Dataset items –
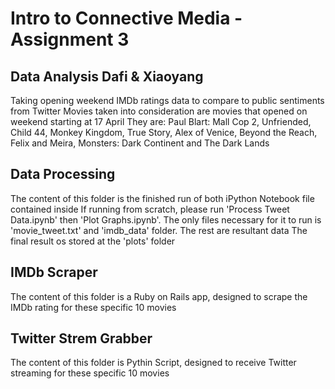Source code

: # Intro to Connective Media - Assignment 3
Data Analysis
Dafi & Xiaoyang
---------
Taking opening weekend IMDb ratings data to compare to public sentiments from Twitter
Movies taken into consideration are movies that opened on weekend starting at 17 April
They are: Paul Blart: Mall Cop 2, Unfriended, Child 44, Monkey Kingdom, True Story, Alex of Venice, Beyond the Reach, Felix and Meira, Monsters: Dark Continent and The Dark Lands

Data Processing
-------
The content of this folder is the finished run of both iPython Notebook file contained inside
If running from scratch, please run 'Process Tweet Data.ipynb' then 'Plot Graphs.ipynb'.
The only files necessary for it to run is 'movie_tweet.txt' and 'imdb_data' folder. The rest are resultant data
The final result os stored at the 'plots' folder

IMDb Scraper
-------
The content of this folder is a Ruby on Rails app, designed to scrape the IMDb rating for these specific 10 movies

Twitter Strem Grabber
-------
The content of this folder is Pythin Script, designed to receive Twitter streaming for these specific 10 movies

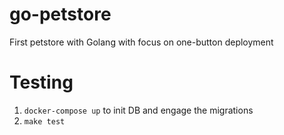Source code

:# go-petstore
First petstore with Golang with focus on one-button deployment


# Testing

1. `docker-compose up` to init DB and engage the migrations
2. `make test`
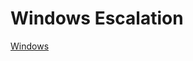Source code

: # Windows Escalation

[Windows](Windows%20Escalation%20283e9e3a2e6446fda5ac566acfaa3bb2/Windows%202b105a73050e4e919b32a22374159184.md)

BRIEF – Please give the records again word for word, omitting all images.

RESULT FOR THIS EXERCISE –
Source code

: # Intro to Connective Media - Assignment 3
Data Analysis
Dafi & Xiaoyang
---------
Taking opening weekend IMDb ratings data to compare to public sentiments from Twitter
Movies taken into consideration are movies that opened on weekend starting at 17 April
They are: Paul Blart: Mall Cop 2, Unfriended, Child 44, Monkey Kingdom, True Story, Alex of Venice, Beyond the Reach, Felix and Meira, Monsters: Dark Continent and The Dark Lands

Data Processing
-------
The content of this folder is the finished run of both iPython Notebook file contained inside
If running from scratch, please run 'Process Tweet Data.ipynb' then 'Plot Graphs.ipynb'.
The only files necessary for it to run is 'movie_tweet.txt' and 'imdb_data' folder. The rest are resultant data
The final result os stored at the 'plots' folder

IMDb Scraper
-------
The content of this folder is a Ruby on Rails app, designed to scrape the IMDb rating for these specific 10 movies

Twitter Strem Grabber
-------
The content of this folder is Pythin Script, designed to receive Twitter streaming for these specific 10 movies

Source code

:# go-petstore
First petstore with Golang with focus on one-button deployment


# Testing

1. `docker-compose up` to init DB and engage the migrations
2. `make test`
Source code

: # Windows Escalation

[Windows](Windows%20Escalation%20283e9e3a2e6446fda5ac566acfaa3bb2/Windows%202b105a73050e4e919b32a22374159184.md)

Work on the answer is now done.